* **Exercise brief**
Go over the material below and report every line that contains the word "showOkButton".

* **Task data**
>>>>>
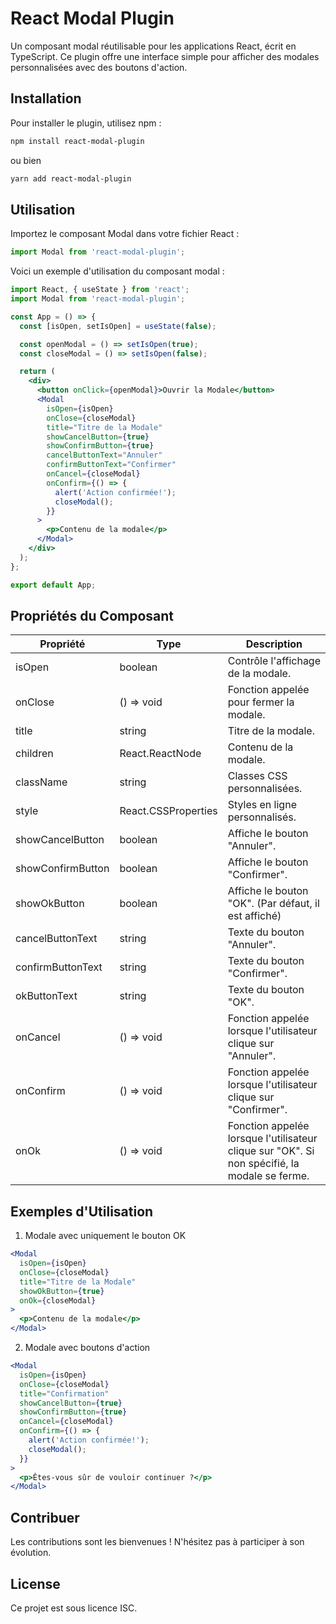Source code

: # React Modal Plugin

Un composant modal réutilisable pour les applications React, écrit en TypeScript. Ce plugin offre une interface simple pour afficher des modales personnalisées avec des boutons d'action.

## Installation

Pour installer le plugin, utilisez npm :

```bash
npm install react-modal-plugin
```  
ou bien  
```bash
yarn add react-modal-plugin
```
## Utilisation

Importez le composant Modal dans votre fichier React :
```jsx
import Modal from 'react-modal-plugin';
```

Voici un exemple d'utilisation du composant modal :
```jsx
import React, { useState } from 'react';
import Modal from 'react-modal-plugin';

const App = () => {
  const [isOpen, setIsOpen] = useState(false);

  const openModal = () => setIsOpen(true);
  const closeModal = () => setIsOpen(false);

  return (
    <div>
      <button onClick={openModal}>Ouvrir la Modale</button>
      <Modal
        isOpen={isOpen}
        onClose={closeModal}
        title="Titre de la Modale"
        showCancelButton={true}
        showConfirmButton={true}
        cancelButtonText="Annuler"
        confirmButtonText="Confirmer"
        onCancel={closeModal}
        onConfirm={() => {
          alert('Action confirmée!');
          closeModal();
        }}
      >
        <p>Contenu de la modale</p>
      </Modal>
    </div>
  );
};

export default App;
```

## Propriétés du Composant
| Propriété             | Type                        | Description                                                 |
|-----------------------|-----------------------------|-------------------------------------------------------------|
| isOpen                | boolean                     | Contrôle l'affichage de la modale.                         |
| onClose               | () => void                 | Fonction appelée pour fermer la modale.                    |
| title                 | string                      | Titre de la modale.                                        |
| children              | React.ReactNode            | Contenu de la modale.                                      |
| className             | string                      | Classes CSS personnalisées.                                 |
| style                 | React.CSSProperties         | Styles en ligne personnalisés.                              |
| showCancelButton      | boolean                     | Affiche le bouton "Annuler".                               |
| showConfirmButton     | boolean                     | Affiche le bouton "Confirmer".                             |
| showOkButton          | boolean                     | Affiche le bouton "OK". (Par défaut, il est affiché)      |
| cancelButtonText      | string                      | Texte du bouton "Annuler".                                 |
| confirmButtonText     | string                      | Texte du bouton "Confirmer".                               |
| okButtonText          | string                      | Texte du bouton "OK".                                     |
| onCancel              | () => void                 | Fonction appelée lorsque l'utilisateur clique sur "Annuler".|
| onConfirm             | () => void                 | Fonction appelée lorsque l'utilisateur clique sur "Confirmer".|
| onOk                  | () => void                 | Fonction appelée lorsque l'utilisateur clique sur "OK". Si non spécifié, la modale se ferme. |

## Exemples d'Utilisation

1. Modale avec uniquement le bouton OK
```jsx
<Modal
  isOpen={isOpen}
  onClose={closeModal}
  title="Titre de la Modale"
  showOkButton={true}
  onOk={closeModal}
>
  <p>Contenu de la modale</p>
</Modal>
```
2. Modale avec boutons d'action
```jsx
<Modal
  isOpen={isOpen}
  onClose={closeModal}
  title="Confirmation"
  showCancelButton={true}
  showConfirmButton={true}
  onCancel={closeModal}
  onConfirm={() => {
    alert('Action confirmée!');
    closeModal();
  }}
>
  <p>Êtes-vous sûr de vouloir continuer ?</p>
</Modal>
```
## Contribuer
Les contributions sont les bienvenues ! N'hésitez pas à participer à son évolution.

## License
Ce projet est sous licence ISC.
<<<<<
* **Solution for this task**
| showOkButton          | boolean                     | Affiche le bouton "OK". (Par défaut, il est affiché)      |
  showOkButton={true}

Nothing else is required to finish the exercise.